■ Exercise directions ■
Type out every line below exactly as it reads.

[Data entries]
───

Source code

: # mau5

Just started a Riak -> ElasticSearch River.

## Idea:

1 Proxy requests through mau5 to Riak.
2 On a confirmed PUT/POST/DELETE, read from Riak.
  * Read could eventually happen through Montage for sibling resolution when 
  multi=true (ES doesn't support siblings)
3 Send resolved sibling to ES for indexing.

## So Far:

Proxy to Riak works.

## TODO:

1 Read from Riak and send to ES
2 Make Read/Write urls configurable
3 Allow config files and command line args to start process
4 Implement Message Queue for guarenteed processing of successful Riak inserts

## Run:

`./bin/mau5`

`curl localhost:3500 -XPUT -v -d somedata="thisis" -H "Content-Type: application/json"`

───

■ Problem solution ■
Source code

: # mau5

Just started a Riak -> ElasticSearch River.

## Idea:

1 Proxy requests through mau5 to Riak.
2 On a confirmed PUT/POST/DELETE, read from Riak.
  * Read could eventually happen through Montage for sibling resolution when 
  multi=true (ES doesn't support siblings)
3 Send resolved sibling to ES for indexing.

## So Far:

Proxy to Riak works.

## TODO:

1 Read from Riak and send to ES
2 Make Read/Write urls configurable
3 Allow config files and command line args to start process
4 Implement Message Queue for guarenteed processing of successful Riak inserts

## Run:

`./bin/mau5`

`curl localhost:3500 -XPUT -v -d somedata="thisis" -H "Content-Type: application/json"`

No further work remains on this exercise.